A very salient point. Someone should indeed monitor the IRC(s) and be an interface to/from the developers. Actually, an IRC is very much a realtime communication channel but you are suggesting using it as a minor issue drop box. That's an interesting concept.

One day is one typo, another day is another typo. Then there is some
minor low-priority bug in the installer (e.g adding a link to the
desktop even when the user unchecked the corresponding box during the
installation process). Then the wiki might need some little
correction or update... For each minor issue, a user could just think
"not worth going through all the sign up troubles for each different
service". As a consequence, none of those little corrections are
reported / performed.

What's the point of "Ask LibreOffice" if each question is seen, say,
3 times in a one week period? Most questions are unanswered.
Similarly with LibreOffice forum. A user might not bother to sign up
to such a method that is hardly ever used by relevant users; and if
it goes through it anyway and no answer is provided (as it is the
case with most "Ask LibreOffice" topics), it would probably generate
a rejection response towards LibreOffice.

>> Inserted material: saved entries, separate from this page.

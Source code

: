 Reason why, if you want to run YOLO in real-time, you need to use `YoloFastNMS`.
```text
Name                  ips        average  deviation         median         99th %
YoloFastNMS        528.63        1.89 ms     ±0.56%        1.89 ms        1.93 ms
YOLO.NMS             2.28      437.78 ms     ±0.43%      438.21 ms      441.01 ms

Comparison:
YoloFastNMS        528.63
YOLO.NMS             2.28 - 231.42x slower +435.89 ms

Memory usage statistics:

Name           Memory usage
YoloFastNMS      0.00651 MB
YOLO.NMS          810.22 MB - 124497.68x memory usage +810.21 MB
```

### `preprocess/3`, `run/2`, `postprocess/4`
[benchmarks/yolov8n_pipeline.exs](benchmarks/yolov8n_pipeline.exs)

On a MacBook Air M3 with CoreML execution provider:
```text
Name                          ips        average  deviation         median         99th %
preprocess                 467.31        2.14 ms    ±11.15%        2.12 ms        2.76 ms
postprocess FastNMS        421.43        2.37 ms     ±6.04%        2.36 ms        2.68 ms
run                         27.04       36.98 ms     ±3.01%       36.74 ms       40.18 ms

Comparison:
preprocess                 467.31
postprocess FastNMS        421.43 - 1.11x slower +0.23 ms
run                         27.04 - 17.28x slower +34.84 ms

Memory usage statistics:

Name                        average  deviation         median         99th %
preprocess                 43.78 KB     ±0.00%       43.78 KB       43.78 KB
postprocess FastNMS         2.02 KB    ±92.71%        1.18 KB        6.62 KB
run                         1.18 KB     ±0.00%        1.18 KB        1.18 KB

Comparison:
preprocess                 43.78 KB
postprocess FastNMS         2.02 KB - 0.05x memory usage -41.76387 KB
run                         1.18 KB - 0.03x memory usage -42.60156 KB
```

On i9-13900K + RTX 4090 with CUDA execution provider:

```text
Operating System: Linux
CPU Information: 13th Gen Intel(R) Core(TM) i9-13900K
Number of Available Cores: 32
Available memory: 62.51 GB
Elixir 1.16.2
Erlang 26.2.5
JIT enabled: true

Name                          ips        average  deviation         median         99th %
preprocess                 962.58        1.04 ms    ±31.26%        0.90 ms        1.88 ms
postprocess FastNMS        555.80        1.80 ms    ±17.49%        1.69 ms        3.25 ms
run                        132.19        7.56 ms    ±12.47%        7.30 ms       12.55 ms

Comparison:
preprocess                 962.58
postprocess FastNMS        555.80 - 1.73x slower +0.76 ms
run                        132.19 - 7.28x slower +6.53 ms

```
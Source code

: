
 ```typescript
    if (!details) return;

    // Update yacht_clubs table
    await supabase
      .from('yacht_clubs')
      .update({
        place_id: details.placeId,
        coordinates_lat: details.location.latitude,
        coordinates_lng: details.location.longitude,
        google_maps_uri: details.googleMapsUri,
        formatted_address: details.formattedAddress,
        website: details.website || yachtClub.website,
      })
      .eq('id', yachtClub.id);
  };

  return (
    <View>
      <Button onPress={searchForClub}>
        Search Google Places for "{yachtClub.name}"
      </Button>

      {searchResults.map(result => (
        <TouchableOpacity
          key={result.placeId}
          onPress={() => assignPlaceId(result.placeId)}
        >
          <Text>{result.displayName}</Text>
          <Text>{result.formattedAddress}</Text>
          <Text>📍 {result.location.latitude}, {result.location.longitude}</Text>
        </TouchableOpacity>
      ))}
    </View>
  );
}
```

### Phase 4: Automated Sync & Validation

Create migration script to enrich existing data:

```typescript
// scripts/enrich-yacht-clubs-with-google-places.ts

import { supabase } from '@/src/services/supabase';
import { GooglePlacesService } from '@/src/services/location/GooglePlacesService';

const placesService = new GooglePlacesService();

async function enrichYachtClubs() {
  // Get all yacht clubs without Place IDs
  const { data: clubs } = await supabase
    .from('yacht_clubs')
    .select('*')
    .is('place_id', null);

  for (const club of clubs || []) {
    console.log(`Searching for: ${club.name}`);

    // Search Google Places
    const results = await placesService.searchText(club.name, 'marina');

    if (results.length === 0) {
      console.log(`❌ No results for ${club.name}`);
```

What is "Ask LibreOffice?" How is it accessed?

Regarding the previous 3 paragraphs:

irc channels, most people have never heard of them. The same for ICQ.

ICQ? I'm part of the uninformed crowd.

So they don't know how to use them. I use Skype and Yahoo Messenger.

Skype — VOIP?
Yahoo Messenger — no clue.

And I started using them because I was given the information those
systems existed. No software package has ever told me "You can get
help using the irc channels, and this is how you use them."

Same for wikis and "Ask LIbreOffice". I didn't know "Ask LibreOffice"
even existed until your message. I, and the people I know, don't live
on LO, their smartphones, tablets, living their lives there. The
computer is a tool, not a virtual reality to live in.

I think every download package should include some kind of messaging of
how and where to get help via some kind of splash screen (or something
similar) letting new users know of these help options, and how to get
to them.

Are the support channels listed via a menu entry such as Help->Support? I'm not currently at a computer so I can't check.

If a user signs up and opens a bug report, that's because it is
significant for him. Is this procedure relevant if the bug report is
left unanswered for 2 years? Is this user going to keep reporting
additional bugs? Evidently, solving bugs requires man power, so
finding a simpler method to report "you have a st*pid typo" might
help reduce wasted time, for both developers and users.

Very true. It might even be a stepping stone for getting new people involved in the process of providing support for others. I know that I would gladly perform proof reading and editing support functions if I only knew where to go. I would even be willing to endure a moderately tortuous registration process to get started with this support functionality.

Please can somebody ban him for bad language?